▶ [Goal of the exercise] If a line of the data below holds the word "default", list it.
───── Data for this exercise
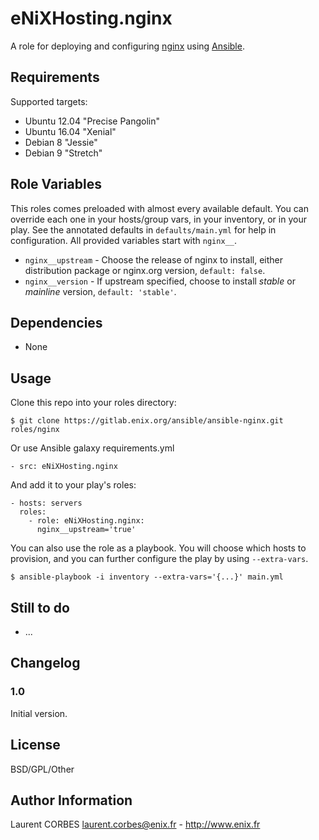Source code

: eNiXHosting.nginx
=================

A role for deploying and configuring [nginx](http://nginx.org) using [Ansible](http://www.ansible.com/).

Requirements
------------

Supported targets:

- Ubuntu 12.04 "Precise Pangolin"
- Ubuntu 16.04 "Xenial"
- Debian 8 "Jessie"
- Debian 9 "Stretch"



Role Variables
--------------

This roles comes preloaded with almost every available default. You can override each one in your hosts/group vars, in your inventory, or in your play. See the annotated defaults in `defaults/main.yml` for help in configuration. All provided variables start with `nginx__`.

- `nginx__upstream` - Choose the release of nginx to install, either distribution package or nginx.org version, `default: false`.
- `nginx__version` - If upstream specified, choose to install *stable* or *mainline* version, `default: 'stable'`.

Dependencies
------------

- None


Usage
-----

Clone this repo into your roles directory:

    $ git clone https://gitlab.enix.org/ansible/ansible-nginx.git roles/nginx

Or use Ansible galaxy requirements.yml

    - src: eNiXHosting.nginx


And add it to your play's roles:

    - hosts: servers
      roles:
        - role: eNiXHosting.nginx:
          nginx__upstream='true'


You can also use the role as a playbook. You will choose which hosts to provision, and you can further configure the play by using `--extra-vars`.

    $ ansible-playbook -i inventory --extra-vars='{...}' main.yml


Still to do
-----------

- ...


Changelog
---------

### 1.0

Initial version.

License
-------

BSD/GPL/Other

Author Information
------------------

Laurent CORBES <laurent.corbes@enix.fr> - http://www.enix.fr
──────────
▶ [Task response]
This roles comes preloaded with almost every available default. You can override each one in your hosts/group vars, in your inventory, or in your play. See the annotated defaults in `defaults/main.yml` for help in configuration. All provided variables start with `nginx__`.
- `nginx__upstream` - Choose the release of nginx to install, either distribution package or nginx.org version, `default: false`.
- `nginx__version` - If upstream specified, choose to install *stable* or *mainline* version, `default: 'stable'`.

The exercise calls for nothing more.